Key AI issues and trends: CSIRO

Australia’s national science agency, the Commonwealth Scientific and Industrial Research Organisation (CSIRO), has recorded an unprecedented increase in the uptake of artificial intelligence (AI) technologies among the world’s scientists, as AI’s role in scientific discovery continues to grow.

The CSIRO report, Artificial intelligence for science, confirmed that AI was no longer the domain of computer scientists, and is today a “significant enabling force” across all fields of science. Digital technologies that encompass AI, the research agency added, have accelerated the pace and scale across different CSIRO research fields, ranging from agriculture to energy and manufacturing.
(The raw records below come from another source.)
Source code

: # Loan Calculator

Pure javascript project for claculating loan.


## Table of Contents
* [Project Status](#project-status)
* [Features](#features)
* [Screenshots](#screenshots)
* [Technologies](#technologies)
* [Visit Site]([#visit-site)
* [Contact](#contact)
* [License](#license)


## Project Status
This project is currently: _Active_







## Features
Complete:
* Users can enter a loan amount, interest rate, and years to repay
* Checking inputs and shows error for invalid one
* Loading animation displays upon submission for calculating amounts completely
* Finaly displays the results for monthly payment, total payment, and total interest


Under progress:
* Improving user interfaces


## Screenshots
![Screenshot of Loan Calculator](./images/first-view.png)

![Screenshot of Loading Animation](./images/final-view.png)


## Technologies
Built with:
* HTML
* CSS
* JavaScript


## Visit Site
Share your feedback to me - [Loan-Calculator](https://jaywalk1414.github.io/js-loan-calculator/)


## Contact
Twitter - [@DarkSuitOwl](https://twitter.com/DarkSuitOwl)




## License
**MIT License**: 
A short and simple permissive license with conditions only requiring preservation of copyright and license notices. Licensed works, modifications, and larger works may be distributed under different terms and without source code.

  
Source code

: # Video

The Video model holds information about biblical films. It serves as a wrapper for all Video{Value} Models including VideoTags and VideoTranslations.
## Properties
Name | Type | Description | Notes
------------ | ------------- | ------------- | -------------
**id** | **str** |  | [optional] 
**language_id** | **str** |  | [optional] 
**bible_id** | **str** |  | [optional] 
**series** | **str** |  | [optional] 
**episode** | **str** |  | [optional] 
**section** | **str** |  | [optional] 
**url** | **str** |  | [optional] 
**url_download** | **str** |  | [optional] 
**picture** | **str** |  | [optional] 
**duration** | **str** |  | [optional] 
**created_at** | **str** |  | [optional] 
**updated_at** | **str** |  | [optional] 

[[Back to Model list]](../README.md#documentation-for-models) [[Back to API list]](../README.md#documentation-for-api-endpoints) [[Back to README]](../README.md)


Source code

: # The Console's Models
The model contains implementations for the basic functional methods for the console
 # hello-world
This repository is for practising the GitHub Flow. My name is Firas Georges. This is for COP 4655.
Additionally, the report found that the increasing uptake of AI by scientists was accompanied by a global rise in public and private sector research and development (R&D) investment, with more than 700 AI policy and strategy initiatives developed across 60 international jurisdictions since 2017.
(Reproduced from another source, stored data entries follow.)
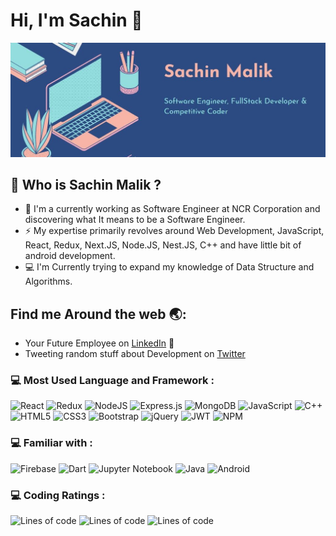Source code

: # Hi, I'm Sachin :wave:

![ My Intro Image](images/github_header_3.JPG)

## 🤔 Who is Sachin Malik ?  
* 🏦 I'm a currently working as Software Engineer at NCR Corporation and discovering what It means to be a Software Engineer.  
* ⚡️ My expertise primarily revolves around Web Development, JavaScript, React, Redux, Next.JS, Node.JS, Nest.JS, C++ and have little bit of android development.  
* 💻 I'm Currently trying to expand my knowledge of Data Structure and Algorithms.  

## Find me Around the web :earth_asia::
* Your Future Employee on [LinkedIn](https://www.linkedin.com/in/sachin-malik-65b603197/) :office:  
* Tweeting random stuff about Development on [Twitter](https://twitter.com/SachinM66777739)  
    
    
 ### :computer: Most Used Language and Framework :
 ![React](https://img.shields.io/badge/react-%2320232a.svg?style=for-the-badge&logo=react&logoColor=%2361DAFB)
 ![Redux](https://img.shields.io/badge/redux-%23593d88.svg?style=for-the-badge&logo=redux&logoColor=white)
 ![NodeJS](https://img.shields.io/badge/node.js-6DA55F?style=for-the-badge&logo=node.js&logoColor=white)
 ![Express.js](https://img.shields.io/badge/express.js-%23404d59.svg?style=for-the-badge&logo=express&logoColor=%2361DAFB)
 ![MongoDB](https://img.shields.io/badge/MongoDB-%234ea94b.svg?style=for-the-badge&logo=mongodb&logoColor=white)
 ![JavaScript](https://img.shields.io/badge/javascript-%23323330.svg?style=for-the-badge&logo=javascript&logoColor=%23F7DF1E)
 ![C++](https://img.shields.io/badge/c++-%2300599C.svg?style=for-the-badge&logo=c%2B%2B&logoColor=white)
 ![HTML5](https://img.shields.io/badge/html5-%23E34F26.svg?style=for-the-badge&logo=html5&logoColor=white)
 ![CSS3](https://img.shields.io/badge/css3-%231572B6.svg?style=for-the-badge&logo=css3&logoColor=white)
 ![Bootstrap](https://img.shields.io/badge/bootstrap-%23563D7C.svg?style=for-the-badge&logo=bootstrap&logoColor=white)
 ![jQuery](https://img.shields.io/badge/jquery-%230769AD.svg?style=for-the-badge&logo=jquery&logoColor=white)
 ![JWT](https://img.shields.io/badge/JWT-black?style=for-the-badge&logo=JSON%20web%20tokens)
 ![NPM](https://img.shields.io/badge/NPM-%23000000.svg?style=for-the-badge&logo=npm&logoColor=white)
 
### :computer: Familiar with :
![Firebase](https://img.shields.io/badge/firebase-%23039BE5.svg?style=for-the-badge&logo=firebase)
![Dart](https://img.shields.io/badge/dart-%230175C2.svg?style=for-the-badge&logo=dart&logoColor=white)
![Jupyter Notebook](https://img.shields.io/badge/jupyter-%23FA0F00.svg?style=for-the-badge&logo=jupyter&logoColor=white)
![Java](https://img.shields.io/badge/java-%23ED8B00.svg?style=for-the-badge&logo=java&logoColor=white)
![Android](https://img.shields.io/badge/Android-3DDC84?style=for-the-badge&logo=android&logoColor=white)


### :computer: Coding Ratings :
![Lines of code](https://img.shields.io/badge/1000+%20Questions%20On%20LeetCode-orange)
![Lines of code](https://img.shields.io/badge/CodeChef%201655-blue)
![Lines of code](https://img.shields.io/badge/Ranked%2015th%20on%20InterviewBit%20(2018%20Batch)-orange)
“To make the most of this technology for Australia, there are key issues we will need to tackle. CSIRO has one of the largest teams of digital experts in the country, but these are not issues that can be solved by one organisation alone,” CSIRO chief scientist, professor Bronwyn Fox, said.

The report found that software and hardware upgrades were among the key AI issues and trends, as purpose-built processors designed for machine learning could speed up computations, while quantum computing could lead to transformative leaps in computational power.
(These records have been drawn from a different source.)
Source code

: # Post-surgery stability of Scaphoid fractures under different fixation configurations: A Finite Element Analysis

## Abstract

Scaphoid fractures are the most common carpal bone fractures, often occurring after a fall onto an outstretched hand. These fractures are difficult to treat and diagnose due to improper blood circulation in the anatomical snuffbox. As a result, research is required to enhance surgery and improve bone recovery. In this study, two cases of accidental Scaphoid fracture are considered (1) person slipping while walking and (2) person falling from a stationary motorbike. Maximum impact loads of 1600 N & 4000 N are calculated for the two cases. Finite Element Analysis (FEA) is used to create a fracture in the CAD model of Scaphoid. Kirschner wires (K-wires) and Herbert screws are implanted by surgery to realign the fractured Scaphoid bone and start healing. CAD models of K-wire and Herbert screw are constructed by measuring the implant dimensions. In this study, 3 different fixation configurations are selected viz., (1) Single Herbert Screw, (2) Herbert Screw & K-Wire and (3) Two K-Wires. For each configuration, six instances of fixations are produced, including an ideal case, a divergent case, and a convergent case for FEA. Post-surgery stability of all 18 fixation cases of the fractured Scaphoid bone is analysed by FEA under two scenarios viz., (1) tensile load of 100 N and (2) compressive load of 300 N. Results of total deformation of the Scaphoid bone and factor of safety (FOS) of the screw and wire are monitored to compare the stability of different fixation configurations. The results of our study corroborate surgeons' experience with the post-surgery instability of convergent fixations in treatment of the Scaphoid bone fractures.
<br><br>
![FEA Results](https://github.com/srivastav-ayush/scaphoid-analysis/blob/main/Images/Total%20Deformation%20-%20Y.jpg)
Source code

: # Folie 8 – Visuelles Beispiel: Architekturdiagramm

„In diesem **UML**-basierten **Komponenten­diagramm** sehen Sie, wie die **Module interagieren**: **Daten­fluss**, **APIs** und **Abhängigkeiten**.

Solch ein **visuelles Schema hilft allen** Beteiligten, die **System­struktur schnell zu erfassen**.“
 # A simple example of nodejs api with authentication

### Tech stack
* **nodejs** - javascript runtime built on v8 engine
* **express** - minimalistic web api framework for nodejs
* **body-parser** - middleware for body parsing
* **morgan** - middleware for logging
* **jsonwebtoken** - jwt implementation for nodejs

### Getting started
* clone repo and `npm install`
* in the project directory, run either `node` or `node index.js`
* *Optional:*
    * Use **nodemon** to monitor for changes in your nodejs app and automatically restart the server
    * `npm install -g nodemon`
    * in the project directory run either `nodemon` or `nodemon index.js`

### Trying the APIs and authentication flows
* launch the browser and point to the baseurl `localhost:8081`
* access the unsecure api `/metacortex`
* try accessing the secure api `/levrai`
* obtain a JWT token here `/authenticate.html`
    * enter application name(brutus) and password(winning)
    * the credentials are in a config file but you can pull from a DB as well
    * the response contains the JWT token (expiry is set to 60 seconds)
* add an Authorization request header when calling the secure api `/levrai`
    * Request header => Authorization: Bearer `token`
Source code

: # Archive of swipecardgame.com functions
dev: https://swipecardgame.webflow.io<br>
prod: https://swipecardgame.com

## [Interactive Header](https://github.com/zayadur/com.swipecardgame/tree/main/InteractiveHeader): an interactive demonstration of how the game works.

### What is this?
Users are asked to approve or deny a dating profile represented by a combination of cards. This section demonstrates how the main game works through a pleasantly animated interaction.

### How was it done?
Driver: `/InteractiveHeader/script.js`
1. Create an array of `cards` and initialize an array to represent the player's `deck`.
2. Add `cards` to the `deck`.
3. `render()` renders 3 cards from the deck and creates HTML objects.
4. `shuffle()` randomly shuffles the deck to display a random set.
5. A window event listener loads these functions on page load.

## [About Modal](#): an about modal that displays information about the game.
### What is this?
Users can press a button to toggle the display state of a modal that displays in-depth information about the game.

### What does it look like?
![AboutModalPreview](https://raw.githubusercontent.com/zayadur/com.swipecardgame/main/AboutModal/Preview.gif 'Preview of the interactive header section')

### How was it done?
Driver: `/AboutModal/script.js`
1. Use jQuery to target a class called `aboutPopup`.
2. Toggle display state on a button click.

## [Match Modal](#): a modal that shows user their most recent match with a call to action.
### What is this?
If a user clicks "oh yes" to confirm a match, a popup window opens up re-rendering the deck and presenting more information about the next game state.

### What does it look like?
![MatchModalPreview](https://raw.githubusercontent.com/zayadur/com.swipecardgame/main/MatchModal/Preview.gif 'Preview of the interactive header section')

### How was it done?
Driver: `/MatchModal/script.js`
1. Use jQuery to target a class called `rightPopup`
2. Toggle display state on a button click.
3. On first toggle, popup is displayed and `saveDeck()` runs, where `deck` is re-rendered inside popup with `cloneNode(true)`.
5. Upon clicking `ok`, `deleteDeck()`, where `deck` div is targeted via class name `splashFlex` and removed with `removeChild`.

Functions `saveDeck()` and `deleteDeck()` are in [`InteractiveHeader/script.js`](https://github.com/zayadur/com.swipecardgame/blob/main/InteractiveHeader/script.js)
Also, the report recognised the demand for better quality data, particularly given the world’s transition into what many recognise as a “big data” era. The CSIRO acknowledged that recent AI breakthroughs were achieved using smaller datasets that were well-curated, fit-for-purpose and provenance-assured.

According to the report, between 2017-2020 the number of university courses teaching AI increased by 103 per cent, highlighting the growing role of education, training and capability uplift.

Of equal importance is the role and prominence of human-centric AI, with AI technology expected to augment rather than replace human scientists. The report stressed issues of trust, transparency and reliability for scientists and reviewers working on AI systems in the future.

On top of that, the CSIRO argued that improving workforce diversity, including improved gender, ethnic and cultural diversity within the AI research workforce, would help to achieve better science outcomes while research organisations would be challenged to develop capabilities, technologies and cultures delivering increasingly ethical AI.

The report, which drew insights from scientific papers published over 60 years to form a picture of how AI was being used across scientific fields, found that while in the 1960s only 14 per cent of the 333 research fields studied were publishing on AI, by 1972 that number reached more than a half. Today, there is evidence of AI adoption in 98 per cent of fields, with the steepest publishing increases recorded over the past five years.

The CSIRO’s report identified mathematics, decision sciences, engineering, neuroscience and health professions as the most “prolific adopters” of AI.

Fox said that AI also played an important role as it helped to deliver “higher-impact, real-world solutions to Australia’s greatest challenges, like AI to help detect disease, predict bushfires, and manage the enormous amount of data we are gathering about our universe”.

“Human curiosity will always be at the heart of science, but these technologies combined with deep domain understanding are increasingly helping to open up new frontiers for knowledge discovery,” he added.

However, thinking about the future of AI should not focus on the technology itself, according to the report’s lead author Stefan Hajkowicz.

“It’s about what happens when AI is mixed with other fields of science and research. That’s where many of the breakthroughs will happen.”